### Record extracts:
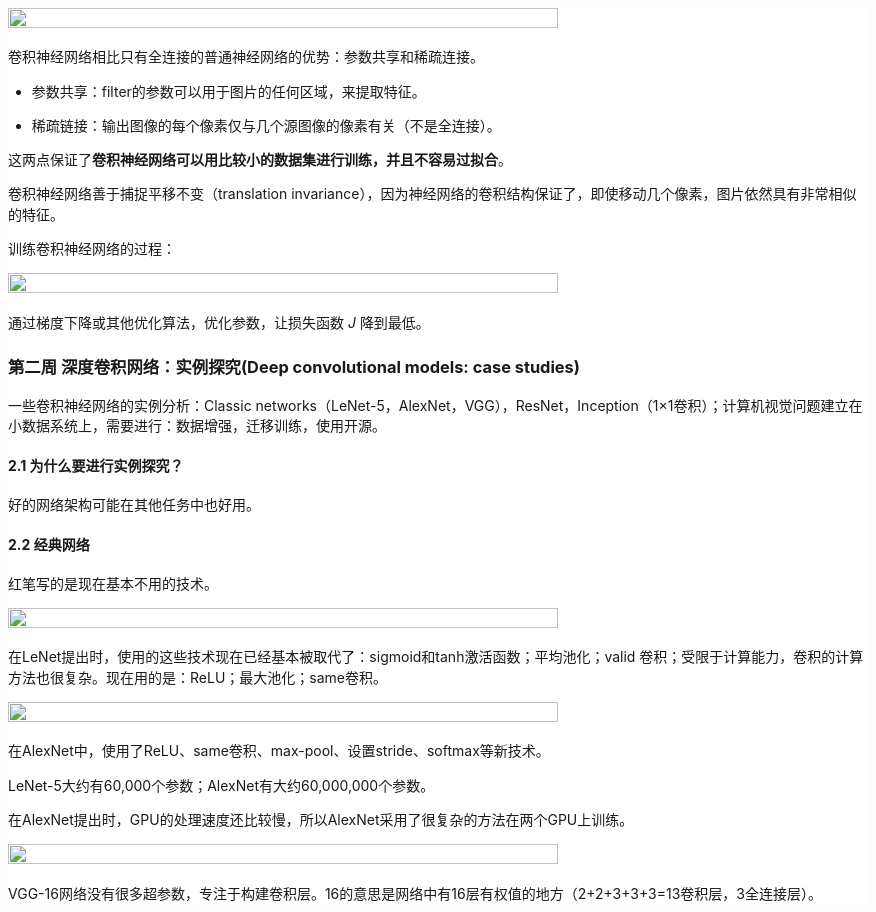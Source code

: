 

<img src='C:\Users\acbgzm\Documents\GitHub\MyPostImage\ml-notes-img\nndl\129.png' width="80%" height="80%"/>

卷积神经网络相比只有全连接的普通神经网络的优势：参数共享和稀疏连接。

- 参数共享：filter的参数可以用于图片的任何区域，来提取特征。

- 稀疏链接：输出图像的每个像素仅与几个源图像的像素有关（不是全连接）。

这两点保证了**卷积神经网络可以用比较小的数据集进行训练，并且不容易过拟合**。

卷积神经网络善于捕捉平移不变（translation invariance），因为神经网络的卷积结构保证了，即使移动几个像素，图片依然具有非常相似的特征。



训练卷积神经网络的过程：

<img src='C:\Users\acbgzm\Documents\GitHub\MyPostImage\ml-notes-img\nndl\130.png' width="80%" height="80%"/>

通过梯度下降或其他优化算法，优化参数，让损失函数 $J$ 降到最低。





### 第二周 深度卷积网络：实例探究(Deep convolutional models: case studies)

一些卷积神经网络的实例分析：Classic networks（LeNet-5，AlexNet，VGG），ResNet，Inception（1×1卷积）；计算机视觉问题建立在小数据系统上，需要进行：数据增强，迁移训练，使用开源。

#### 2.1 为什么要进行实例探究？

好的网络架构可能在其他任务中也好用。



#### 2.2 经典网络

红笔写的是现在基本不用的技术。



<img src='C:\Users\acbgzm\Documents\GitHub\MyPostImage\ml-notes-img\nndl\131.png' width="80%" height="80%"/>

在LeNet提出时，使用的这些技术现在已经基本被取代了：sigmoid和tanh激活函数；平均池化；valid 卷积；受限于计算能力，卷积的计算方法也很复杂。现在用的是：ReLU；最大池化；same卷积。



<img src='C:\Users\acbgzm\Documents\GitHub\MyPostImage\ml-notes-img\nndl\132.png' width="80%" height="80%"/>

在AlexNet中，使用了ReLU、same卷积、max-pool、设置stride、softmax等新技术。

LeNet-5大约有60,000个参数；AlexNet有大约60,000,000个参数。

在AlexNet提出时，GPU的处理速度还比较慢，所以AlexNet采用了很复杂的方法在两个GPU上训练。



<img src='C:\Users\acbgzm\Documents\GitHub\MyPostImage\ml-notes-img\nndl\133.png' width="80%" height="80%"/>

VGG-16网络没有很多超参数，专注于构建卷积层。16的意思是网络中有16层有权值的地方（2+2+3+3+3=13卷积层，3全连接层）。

...

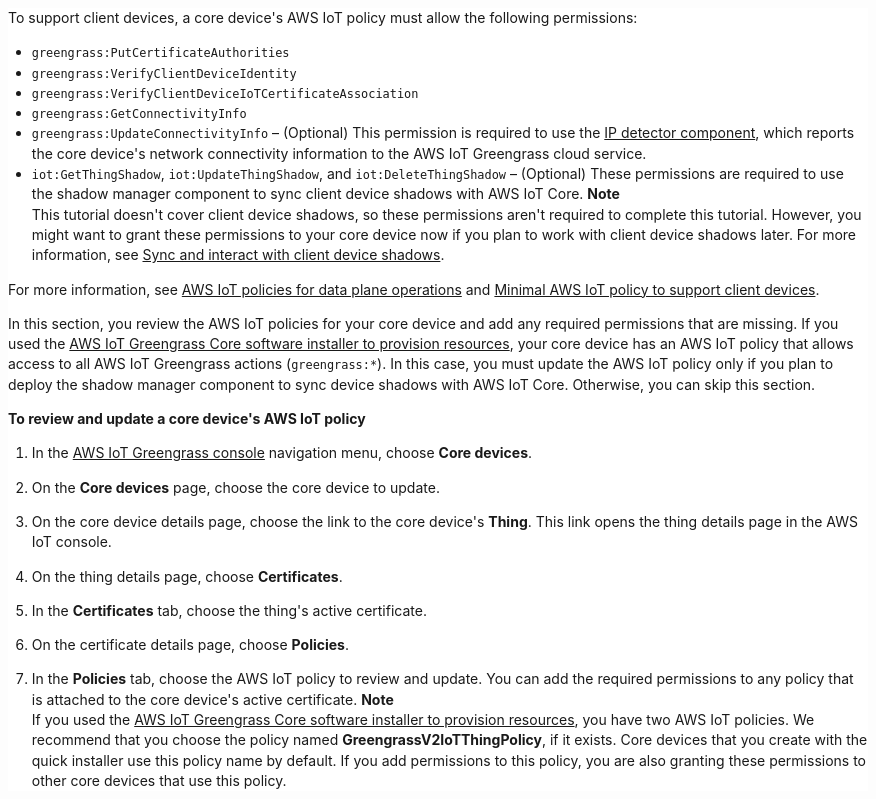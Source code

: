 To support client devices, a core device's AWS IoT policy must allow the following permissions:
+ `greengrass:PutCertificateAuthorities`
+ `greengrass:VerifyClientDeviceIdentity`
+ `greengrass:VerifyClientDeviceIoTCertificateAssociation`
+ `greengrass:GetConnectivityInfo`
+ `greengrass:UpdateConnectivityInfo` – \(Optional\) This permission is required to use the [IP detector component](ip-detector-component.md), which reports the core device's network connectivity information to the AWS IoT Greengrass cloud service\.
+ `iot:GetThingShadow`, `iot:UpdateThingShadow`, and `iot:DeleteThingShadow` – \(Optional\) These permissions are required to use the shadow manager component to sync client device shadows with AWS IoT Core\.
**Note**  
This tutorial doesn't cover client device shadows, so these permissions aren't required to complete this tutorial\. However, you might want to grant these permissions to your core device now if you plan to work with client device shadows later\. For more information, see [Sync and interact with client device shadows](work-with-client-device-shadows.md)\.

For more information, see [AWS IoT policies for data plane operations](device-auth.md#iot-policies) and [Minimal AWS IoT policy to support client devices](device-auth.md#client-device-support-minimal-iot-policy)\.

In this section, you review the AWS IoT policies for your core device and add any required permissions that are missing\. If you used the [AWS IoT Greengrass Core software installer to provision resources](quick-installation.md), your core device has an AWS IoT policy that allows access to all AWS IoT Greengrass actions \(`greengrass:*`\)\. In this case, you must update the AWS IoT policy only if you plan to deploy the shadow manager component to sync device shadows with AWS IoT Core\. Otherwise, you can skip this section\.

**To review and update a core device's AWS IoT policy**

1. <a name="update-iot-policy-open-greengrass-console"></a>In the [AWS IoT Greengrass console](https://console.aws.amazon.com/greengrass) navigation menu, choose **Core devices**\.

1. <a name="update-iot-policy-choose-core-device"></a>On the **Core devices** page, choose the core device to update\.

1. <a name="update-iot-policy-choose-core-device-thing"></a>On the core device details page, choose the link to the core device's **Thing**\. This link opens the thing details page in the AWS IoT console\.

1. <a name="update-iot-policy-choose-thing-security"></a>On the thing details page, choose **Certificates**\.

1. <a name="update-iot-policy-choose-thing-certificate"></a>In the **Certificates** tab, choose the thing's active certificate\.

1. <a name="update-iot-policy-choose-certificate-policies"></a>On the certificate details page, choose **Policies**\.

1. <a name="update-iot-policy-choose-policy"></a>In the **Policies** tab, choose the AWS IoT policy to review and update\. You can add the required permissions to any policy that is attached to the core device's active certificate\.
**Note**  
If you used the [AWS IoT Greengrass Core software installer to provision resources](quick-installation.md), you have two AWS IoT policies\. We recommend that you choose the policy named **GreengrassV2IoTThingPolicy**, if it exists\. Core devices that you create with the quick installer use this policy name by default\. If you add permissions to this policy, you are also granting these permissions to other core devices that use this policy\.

### Task brief:
Using the records, work out how many lines include "same卷积", and reply with that number alone.

### Exercise result:
2